Seymour Fire Chief Brad Lucas has been named president of the Indiana Fire Chiefs Association.
He was sworn into office Saturday during the Indiana Emergency Response Conference in Indianapolis.
The association was founded in 1926 and advocates for Hoosier firefighters and advances the fire service profession in Indiana.
Throughout the year, IFCA offers educational opportunities, conferences and networking events. A monthly newsletter, a website and social media keep members current on events throughout the state and beyond.
Lucas has been a member of the organization for the past five years. He has been Seymour’s fire chief for five and a half years.
“Four years ago, they asked me if I would be third vice president, so it’s a succession,” Lucas said. “It wasn’t a surprise. I got into it knowing it would happen and when it would happen.”
Seymour and Jackson County are included in District 8 of the association’s 10-district coverage. Lucas also serves as director of District 8, which encompasses Jackson, Bartholomew, Brown, Washington, Lawrence and Orange counties.
Officers of the IFCA meet monthly either by teleconference or in person in Indianapolis, Lucas said.

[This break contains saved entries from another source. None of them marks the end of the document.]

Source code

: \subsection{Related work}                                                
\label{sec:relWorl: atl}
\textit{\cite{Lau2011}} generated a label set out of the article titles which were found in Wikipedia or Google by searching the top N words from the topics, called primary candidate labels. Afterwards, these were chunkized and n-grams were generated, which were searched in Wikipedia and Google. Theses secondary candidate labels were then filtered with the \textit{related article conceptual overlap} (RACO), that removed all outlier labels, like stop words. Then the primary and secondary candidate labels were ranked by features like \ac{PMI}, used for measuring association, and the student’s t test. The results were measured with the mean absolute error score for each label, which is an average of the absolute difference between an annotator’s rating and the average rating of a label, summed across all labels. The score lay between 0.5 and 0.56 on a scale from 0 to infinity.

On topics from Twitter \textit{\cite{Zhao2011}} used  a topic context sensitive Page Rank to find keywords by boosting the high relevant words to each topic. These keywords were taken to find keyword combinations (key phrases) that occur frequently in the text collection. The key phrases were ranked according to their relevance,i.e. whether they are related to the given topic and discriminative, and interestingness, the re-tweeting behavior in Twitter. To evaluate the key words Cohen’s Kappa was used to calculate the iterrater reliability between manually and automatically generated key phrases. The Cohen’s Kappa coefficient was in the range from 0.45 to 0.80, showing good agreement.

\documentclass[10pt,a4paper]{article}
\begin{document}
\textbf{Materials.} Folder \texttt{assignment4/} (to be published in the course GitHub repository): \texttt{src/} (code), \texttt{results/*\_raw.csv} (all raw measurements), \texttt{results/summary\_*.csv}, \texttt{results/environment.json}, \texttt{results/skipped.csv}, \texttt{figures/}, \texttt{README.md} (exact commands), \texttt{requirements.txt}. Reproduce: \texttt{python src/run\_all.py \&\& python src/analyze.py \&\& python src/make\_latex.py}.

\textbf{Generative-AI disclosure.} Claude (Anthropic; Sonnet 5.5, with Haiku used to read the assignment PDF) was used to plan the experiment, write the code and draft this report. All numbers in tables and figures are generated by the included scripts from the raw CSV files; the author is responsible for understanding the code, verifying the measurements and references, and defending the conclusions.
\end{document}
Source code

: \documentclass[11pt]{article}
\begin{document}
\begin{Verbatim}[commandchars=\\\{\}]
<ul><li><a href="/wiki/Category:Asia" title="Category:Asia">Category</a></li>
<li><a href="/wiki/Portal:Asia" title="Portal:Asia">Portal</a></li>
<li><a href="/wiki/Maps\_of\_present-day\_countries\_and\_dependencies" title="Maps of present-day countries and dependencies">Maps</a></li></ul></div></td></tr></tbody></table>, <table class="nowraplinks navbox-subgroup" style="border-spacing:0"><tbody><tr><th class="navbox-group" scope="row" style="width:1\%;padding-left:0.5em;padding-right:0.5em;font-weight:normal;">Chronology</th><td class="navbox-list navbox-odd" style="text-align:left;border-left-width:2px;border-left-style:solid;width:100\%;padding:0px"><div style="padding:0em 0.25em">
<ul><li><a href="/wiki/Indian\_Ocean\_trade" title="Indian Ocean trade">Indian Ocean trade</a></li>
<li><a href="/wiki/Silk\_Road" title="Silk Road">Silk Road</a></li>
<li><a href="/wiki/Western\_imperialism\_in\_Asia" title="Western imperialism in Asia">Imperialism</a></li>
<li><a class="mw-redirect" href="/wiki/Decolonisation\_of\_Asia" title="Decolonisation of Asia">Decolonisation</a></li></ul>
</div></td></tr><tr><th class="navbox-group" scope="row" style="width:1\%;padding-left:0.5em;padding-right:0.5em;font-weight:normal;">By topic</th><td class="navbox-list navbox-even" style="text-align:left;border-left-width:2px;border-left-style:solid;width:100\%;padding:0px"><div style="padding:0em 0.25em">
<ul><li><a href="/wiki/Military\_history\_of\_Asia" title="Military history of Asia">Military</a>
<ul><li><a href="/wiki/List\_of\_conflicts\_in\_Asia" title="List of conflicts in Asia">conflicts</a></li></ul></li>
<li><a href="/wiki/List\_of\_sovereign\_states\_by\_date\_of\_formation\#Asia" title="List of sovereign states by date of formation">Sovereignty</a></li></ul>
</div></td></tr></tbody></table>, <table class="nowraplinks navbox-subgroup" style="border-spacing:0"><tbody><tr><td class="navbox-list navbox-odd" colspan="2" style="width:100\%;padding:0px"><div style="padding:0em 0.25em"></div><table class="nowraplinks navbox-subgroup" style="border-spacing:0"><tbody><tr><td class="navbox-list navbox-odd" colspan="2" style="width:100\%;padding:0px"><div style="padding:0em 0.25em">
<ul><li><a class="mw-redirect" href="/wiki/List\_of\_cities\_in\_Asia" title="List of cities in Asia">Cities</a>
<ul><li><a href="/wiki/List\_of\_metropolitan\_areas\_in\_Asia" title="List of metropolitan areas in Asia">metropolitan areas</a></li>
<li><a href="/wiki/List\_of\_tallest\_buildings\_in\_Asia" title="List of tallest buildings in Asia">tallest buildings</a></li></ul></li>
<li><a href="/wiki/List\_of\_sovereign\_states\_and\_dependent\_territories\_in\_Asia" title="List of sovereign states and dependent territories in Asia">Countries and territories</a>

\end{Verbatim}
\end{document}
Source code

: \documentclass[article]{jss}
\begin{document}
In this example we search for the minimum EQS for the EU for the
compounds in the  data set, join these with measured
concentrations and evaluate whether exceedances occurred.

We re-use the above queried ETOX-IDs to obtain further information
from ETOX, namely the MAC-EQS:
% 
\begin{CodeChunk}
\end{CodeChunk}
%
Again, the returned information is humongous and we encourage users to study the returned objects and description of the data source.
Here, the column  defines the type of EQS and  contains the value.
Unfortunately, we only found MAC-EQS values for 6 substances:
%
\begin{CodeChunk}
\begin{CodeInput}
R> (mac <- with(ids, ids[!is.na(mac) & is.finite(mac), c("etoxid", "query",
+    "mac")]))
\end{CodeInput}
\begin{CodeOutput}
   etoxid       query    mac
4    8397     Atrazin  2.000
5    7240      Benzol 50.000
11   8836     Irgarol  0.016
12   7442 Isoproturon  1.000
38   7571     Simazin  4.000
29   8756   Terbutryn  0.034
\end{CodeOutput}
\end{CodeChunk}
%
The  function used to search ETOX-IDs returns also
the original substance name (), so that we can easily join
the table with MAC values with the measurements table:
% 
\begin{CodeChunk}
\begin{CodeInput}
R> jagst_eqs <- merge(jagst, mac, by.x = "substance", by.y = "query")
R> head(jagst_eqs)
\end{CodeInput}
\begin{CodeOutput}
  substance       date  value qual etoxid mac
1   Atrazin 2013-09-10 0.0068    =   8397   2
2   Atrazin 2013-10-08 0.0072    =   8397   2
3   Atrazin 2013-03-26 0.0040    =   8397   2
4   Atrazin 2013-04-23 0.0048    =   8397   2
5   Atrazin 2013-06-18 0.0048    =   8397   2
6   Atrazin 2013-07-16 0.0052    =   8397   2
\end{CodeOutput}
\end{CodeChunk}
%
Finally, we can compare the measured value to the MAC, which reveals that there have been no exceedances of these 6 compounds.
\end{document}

Membership in the association is about 850, he added. Active members are chiefs of departments or any chief office rank, such as battalion chiefs. Associate members include individuals from any Indiana fire department, including volunteer fire departments, not holding the title of any chief officer rank.
One of the group’s main purposes is to work with a lobbyist to represent firefighters and advocate for public safety funding, policy and legislation at the Statehouse.
Association members can be called on to testify before legislative committees on issues that could impact the firefighting field.
“I suspect I’ll be doing that some,” Lucas said.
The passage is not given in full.